Environmental Noise Assessments and Monitoring
Environmental noise pollution is a major issue in most countries, especially in areas of high population where an environmental noise impact can cause a noise nuisance for people. In fact, noise pollution is one of the most complained about aspects of our daily lives because it directly affects the quality of life and health of people (and animals) living in the vicinity of a problem noise source.
How to assess environmental noise
In terms of assessing the impact of environmental noise pollution, we need to be able to make suitable noise measurements either in the short term, or in some cases, monitor environmental noise levels for longer periods. Measuring and assessing environmental noise is different to measuring workplace or industrial noise:
- With Workplace and Industrial noise a measurement is an exact science, as you are interested in assessing specific noise levels and relating these to legislative or noise action levels.
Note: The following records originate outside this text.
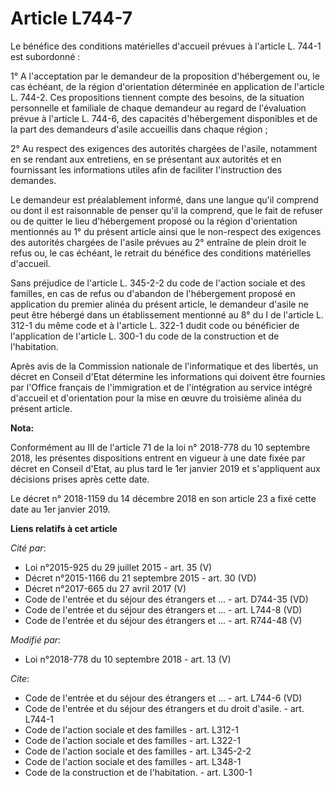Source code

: # Article L744-7

Le bénéfice des conditions matérielles d'accueil prévues à l'article L. 744-1 est subordonné :

1° A l'acceptation par le demandeur de la proposition d'hébergement ou, le cas échéant, de la région d'orientation déterminée
en application de l'article L. 744-2. Ces propositions tiennent compte des besoins, de la situation personnelle et familiale
de chaque demandeur au regard de l'évaluation prévue à l'article L. 744-6, des capacités d'hébergement disponibles et de la
part des demandeurs d'asile accueillis dans chaque région ;

2° Au respect des exigences des autorités chargées de l'asile, notamment en se rendant aux entretiens, en se présentant aux
autorités et en fournissant les informations utiles afin de faciliter l'instruction des demandes.

Le demandeur est préalablement informé, dans une langue qu'il comprend ou dont il est raisonnable de penser qu'il la
comprend, que le fait de refuser ou de quitter le lieu d'hébergement proposé ou la région d'orientation mentionnés au 1° du
présent article ainsi que le non-respect des exigences des autorités chargées de l'asile prévues au 2° entraîne de plein
droit le refus ou, le cas échéant, le retrait du bénéfice des conditions matérielles d'accueil.

Sans préjudice de l'article L. 345-2-2 du code de l'action sociale et des familles, en cas de refus ou d'abandon de
l'hébergement proposé en application du premier alinéa du présent article, le demandeur d'asile ne peut être hébergé dans un
établissement mentionné au 8° du I de l'article L. 312-1 du même code et à l'article L. 322-1 dudit code ou bénéficier de
l'application de l'article L. 300-1 du code de la construction et de l'habitation.

Après avis de la Commission nationale de l'informatique et des libertés, un décret en Conseil d'Etat détermine les
informations qui doivent être fournies par l'Office français de l'immigration et de l'intégration au service intégré
d'accueil et d'orientation pour la mise en œuvre du troisième alinéa du présent article.

**Nota:**

Conformément au III de l'article 71 de la loi n° 2018-778 du 10 septembre 2018, les présentes dispositions entrent en vigueur
à une date fixée par décret en Conseil d'Etat, au plus tard le 1er janvier 2019 et s'appliquent aux décisions prises après
cette date.

Le décret n° 2018-1159 du 14 décembre 2018 en son article 23 a fixé cette date au 1er janvier 2019.

**Liens relatifs à cet article**

_Cité par_:

  - Loi n°2015-925 du 29 juillet 2015 - art. 35 (V)
  - Décret n°2015-1166 du 21 septembre 2015 - art. 30 (VD)
  - Décret n°2017-665 du 27 avril 2017 (V)
  - Code de l'entrée et du séjour des étrangers et ... - art. D744-35 (VD)
  - Code de l'entrée et du séjour des étrangers et ... - art. L744-8 (VD)
  - Code de l'entrée et du séjour des étrangers et ... - art. R744-48 (V)

_Modifié par_:

  - Loi n°2018-778 du 10 septembre 2018 - art. 13 (V)

_Cite_:

  - Code de l'entrée et du séjour des étrangers et ... - art. L744-6 (VD)
  - Code de l'entrée et du séjour des étrangers et du droit d'asile. - art. L744-1
  - Code de l'action sociale et des familles - art. L312-1
  - Code de l'action sociale et des familles - art. L322-1
  - Code de l'action sociale et des familles - art. L345-2-2
  - Code de l'action sociale et des familles - art. L348-1
  - Code de la construction et de l'habitation. - art. L300-1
- Although legislation for man-made environmental noise is in place in most countries to govern legally accepted noise levels, measuring noise nuisance or environmental noise pollution can be very different because the level of annoyance or noise nuisance is subjective and will elicit diverse reactions from different people.
Examples of typical environmental noise sources:
- Industrial Sites
- Construction Work
- Road Traffic
- Animals (Dogs barking)
- Aircraft noise
- Entertainment venues
- Wind turbines
Environmental noise can also have different characteristics:
- Extraction Fans, compressors etc
- Road traffic
- Industrial Processes
- Industrial Processes
- Broadband (Noise that has a fairly even tone content and less annoying)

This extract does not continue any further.